The substantial question that is raised is, what are the alternatives that these authorities see towards filling in the deficit at this stage where oil revenues are declining and non-oil revenues are insufficient for the state’s financial needs?
Will we keep taking loans from internal and external markets forever to fill in the deficit? Is it okay for our country to feel belittled before the major lending institutions, which have never taken it easy when it comes to imposing their penal and coercive terms that can lead to our country losing its status and prestige among other states?
The state right now is like a committed father spending on his children, towards providing them with essential requirements that ensure a decent life for them.
Meanwhile, the father finds himself obliged to postpone buying unessential luxuries.
However, unaware of their father’s financial status, children demand that he provide them with items of luxury as well, as the father of the children in their neighbourhood does.
The state can’t seem to get out of this issue, as it’s considered the father who spends money on his children. It’s true he should not be a miser with his own children, but sometimes he is just unable to fulfill their desires because of a lack of proper livelihood. This is the life norm we should respect.
So, is it acceptable for us to be so demanding and outspoken everywhere, asking for more benefits regardless of the financial status of the kind father?
We have to wonder, if the government does not implement tough decisions that some don’t appreciate or like, then what’s the magical solution they suggest to fill in the big budget deficit that is expected to reach RO 6 million this year, even as all measures taken by the government are unable to tackle the financial crisis the State is facing.
Do we want our country to be in an undesired situation, and then sit and watch helplessly the negative consequences?
At the same time, we should remember the time when the financial situation was good. The government then invested heavily in various projects that benefited the State and citizens. It also distributed the incomes on citizens in different forms: salary increase for citizens, services provided for people across the country, including villages, mountains and deserts. Everyone benefited from the development that took place in the past years in the Sultanate.
And now, we must pay back to the country, when it requires greater sacrifice and loyalty as well as patience and tolerance in order to overcome the crisis.
We do understand the reasons why some authorities like the Consultative Council and the private sector have a different perception, and make such demands: their orientations and relations with their voters.

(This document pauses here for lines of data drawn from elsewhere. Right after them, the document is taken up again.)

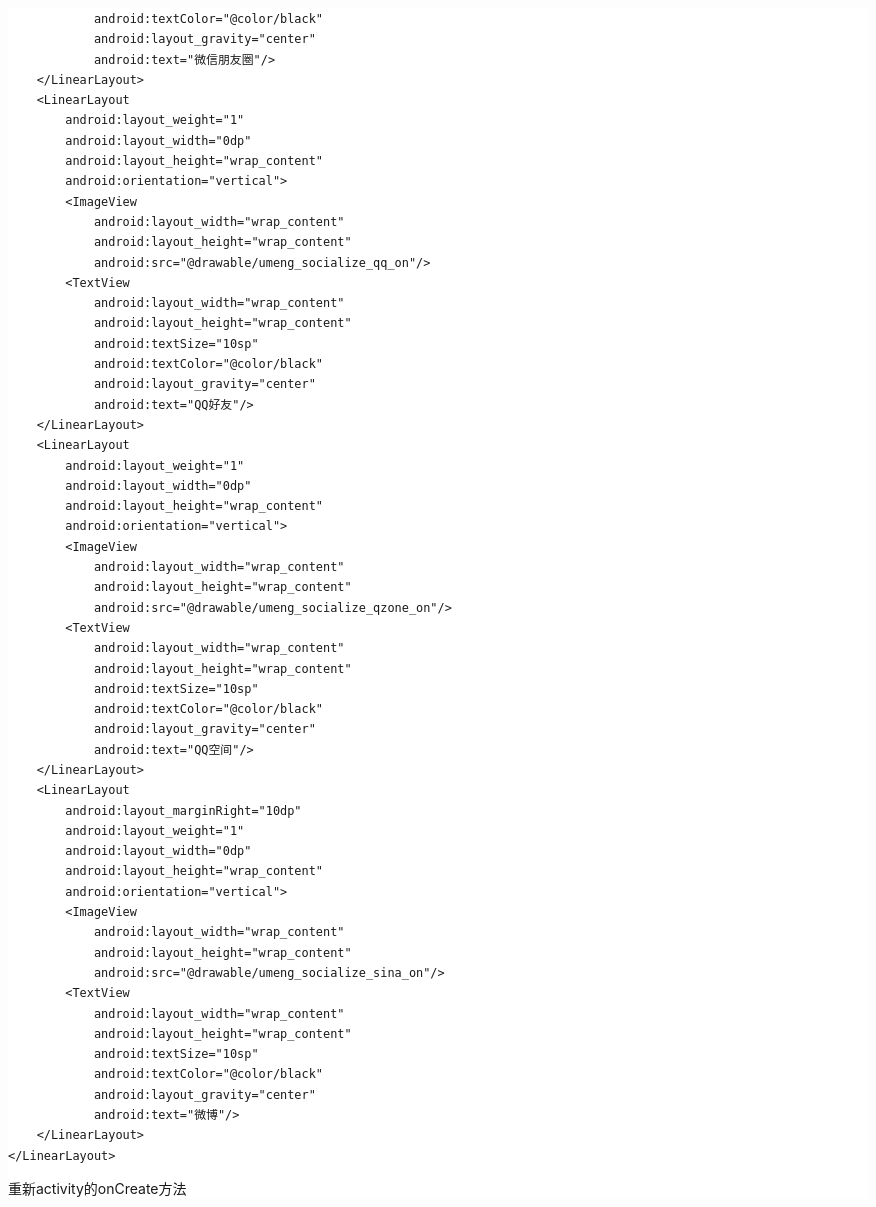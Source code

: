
 ```
 	        android:textColor="@color/black"
 	        android:layout_gravity="center"
 	        android:text="微信朋友圈"/>
 	</LinearLayout>
 	<LinearLayout
 	    android:layout_weight="1"
 	    android:layout_width="0dp"
 	    android:layout_height="wrap_content"
 	    android:orientation="vertical">
 	    <ImageView
 	        android:layout_width="wrap_content"
 	        android:layout_height="wrap_content"
 	        android:src="@drawable/umeng_socialize_qq_on"/>
 	    <TextView
 	        android:layout_width="wrap_content"
 	        android:layout_height="wrap_content"
 	        android:textSize="10sp"
 	        android:textColor="@color/black"
 	        android:layout_gravity="center"
 	        android:text="QQ好友"/>
 	</LinearLayout>
 	<LinearLayout
 	    android:layout_weight="1"
 	    android:layout_width="0dp"
 	    android:layout_height="wrap_content"
 	    android:orientation="vertical">
 	    <ImageView
 	        android:layout_width="wrap_content"
 	        android:layout_height="wrap_content"
 	        android:src="@drawable/umeng_socialize_qzone_on"/>
 	    <TextView
 	        android:layout_width="wrap_content"
 	        android:layout_height="wrap_content"
 	        android:textSize="10sp"
 	        android:textColor="@color/black"
 	        android:layout_gravity="center"
 	        android:text="QQ空间"/>
 	</LinearLayout>
 	<LinearLayout
 	    android:layout_marginRight="10dp"
 	    android:layout_weight="1"
 	    android:layout_width="0dp"
 	    android:layout_height="wrap_content"
 	    android:orientation="vertical">
 	    <ImageView
 	        android:layout_width="wrap_content"
 	        android:layout_height="wrap_content"
 	        android:src="@drawable/umeng_socialize_sina_on"/>
 	    <TextView
 	        android:layout_width="wrap_content"
 	        android:layout_height="wrap_content"
 	        android:textSize="10sp"
 	        android:textColor="@color/black"
 	        android:layout_gravity="center"
 	        android:text="微博"/>
 	</LinearLayout>
</LinearLayout>

```
重新activity的onCreate方法
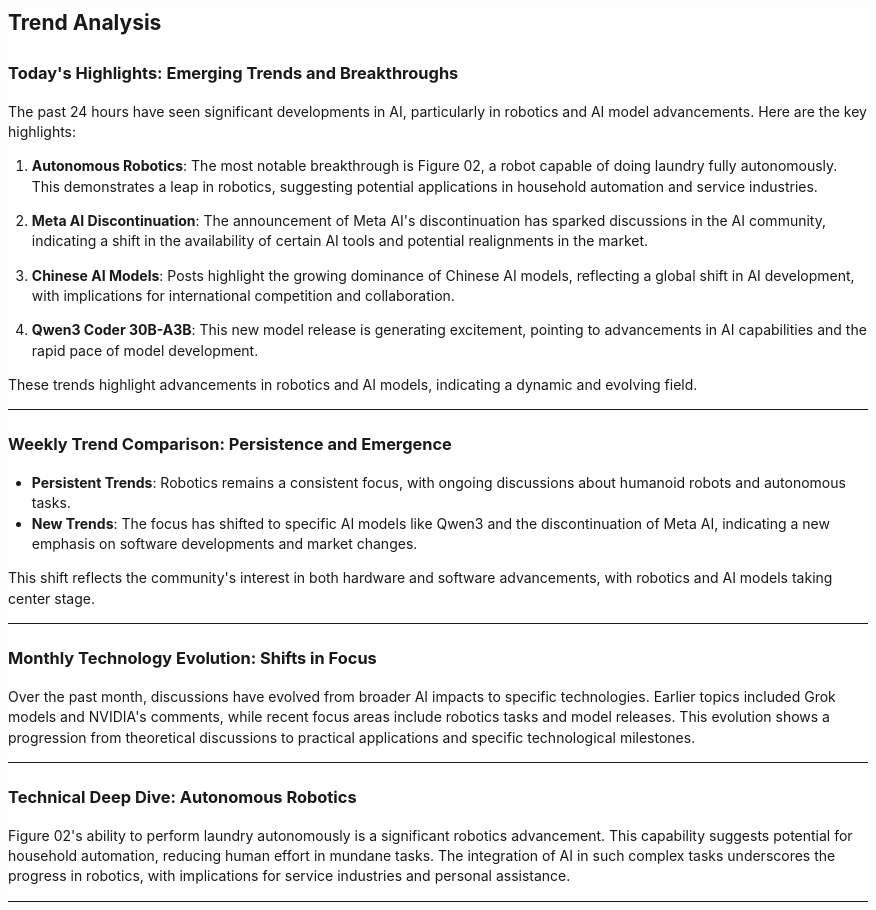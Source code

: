 

## Trend Analysis



### **Today's Highlights: Emerging Trends and Breakthroughs**

The past 24 hours have seen significant developments in AI, particularly in robotics and AI model advancements. Here are the key highlights:

1. **Autonomous Robotics**: The most notable breakthrough is Figure 02, a robot capable of doing laundry fully autonomously. This demonstrates a leap in robotics, suggesting potential applications in household automation and service industries.

2. **Meta AI Discontinuation**: The announcement of Meta AI's discontinuation has sparked discussions in the AI community, indicating a shift in the availability of certain AI tools and potential realignments in the market.

3. **Chinese AI Models**: Posts highlight the growing dominance of Chinese AI models, reflecting a global shift in AI development, with implications for international competition and collaboration.

4. **Qwen3 Coder 30B-A3B**: This new model release is generating excitement, pointing to advancements in AI capabilities and the rapid pace of model development.

These trends highlight advancements in robotics and AI models, indicating a dynamic and evolving field.

---

### **Weekly Trend Comparison: Persistence and Emergence**

- **Persistent Trends**: Robotics remains a consistent focus, with ongoing discussions about humanoid robots and autonomous tasks.
- **New Trends**: The focus has shifted to specific AI models like Qwen3 and the discontinuation of Meta AI, indicating a new emphasis on software developments and market changes.

This shift reflects the community's interest in both hardware and software advancements, with robotics and AI models taking center stage.

---

### **Monthly Technology Evolution: Shifts in Focus**

Over the past month, discussions have evolved from broader AI impacts to specific technologies. Earlier topics included Grok models and NVIDIA's comments, while recent focus areas include robotics tasks and model releases. This evolution shows a progression from theoretical discussions to practical applications and specific technological milestones.

---

### **Technical Deep Dive: Autonomous Robotics**

Figure 02's ability to perform laundry autonomously is a significant robotics advancement. This capability suggests potential for household automation, reducing human effort in mundane tasks. The integration of AI in such complex tasks underscores the progress in robotics, with implications for service industries and personal assistance.

---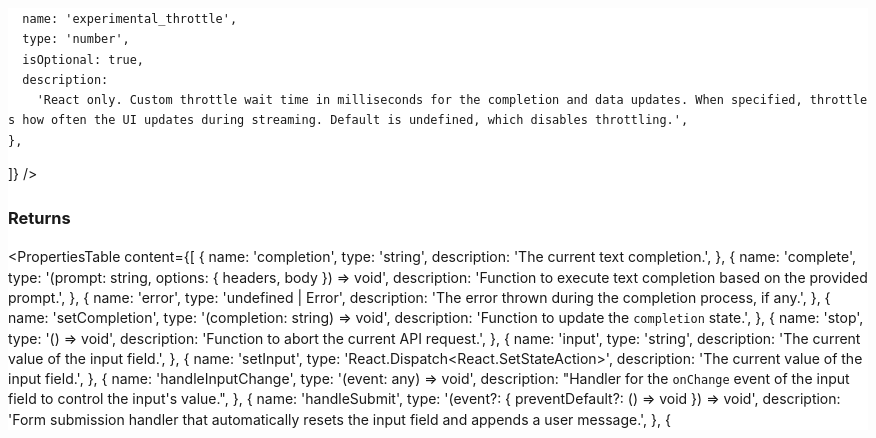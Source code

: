       name: 'experimental_throttle',
      type: 'number',
      isOptional: true,
      description:
        'React only. Custom throttle wait time in milliseconds for the completion and data updates. When specified, throttles how often the UI updates during streaming. Default is undefined, which disables throttling.',
    },
  ]}
/>

### Returns

<PropertiesTable
  content={[
    {
      name: 'completion',
      type: 'string',
      description: 'The current text completion.',
    },
    {
      name: 'complete',
      type: '(prompt: string, options: { headers, body }) => void',
      description:
        'Function to execute text completion based on the provided prompt.',
    },
    {
      name: 'error',
      type: 'undefined | Error',
      description: 'The error thrown during the completion process, if any.',
    },
    {
      name: 'setCompletion',
      type: '(completion: string) => void',
      description: 'Function to update the `completion` state.',
    },
    {
      name: 'stop',
      type: '() => void',
      description: 'Function to abort the current API request.',
    },
    {
      name: 'input',
      type: 'string',
      description: 'The current value of the input field.',
    },
    {
      name: 'setInput',
      type: 'React.Dispatch<React.SetStateAction<string>>',
      description: 'The current value of the input field.',
    },
    {
      name: 'handleInputChange',
      type: '(event: any) => void',
      description:
        "Handler for the `onChange` event of the input field to control the input's value.",
    },
    {
      name: 'handleSubmit',
      type: '(event?: { preventDefault?: () => void }) => void',
      description:
        'Form submission handler that automatically resets the input field and appends a user message.',
    },
    {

However, in such conditions, personal interests should not precede supreme national interests.
These authorities have a pivotal role in convincing citizens and corporates about the necessity of cooperating with the government in order to overcome the difficult situation.
Such authorities have a big responsibility not in terms of demanding more from the government and asking not to increase fees and taxes, but in terms of convincing others about the need for patience, and cope with the hardships of the current stage and work hard towards overcoming the crisis by making some sacrifices.
We also understand that the economic downturn has its impact on all people. However, we have to negotiate such hairpin turns acknowledging that it’s not only the Sultanate that is in crisis, but almost all the countries. The solution is to work on enhancing foreign investments by facilitating and streamlining the procedures in this field, and liquidate some financial assets along with strengthening the private sector and entrepreneurs, and thereby support the government.
At this stage, the government wants every baisa to be infused back into the development projects, so that it can fulfill its essential monthly obligations and other requirements.
It expects more cooperation, solidarity and synergy to come out of this crisis, no matter how hard it will be for us. Anyway, all these hardships will always be so little in comparison to what our country has given us for long.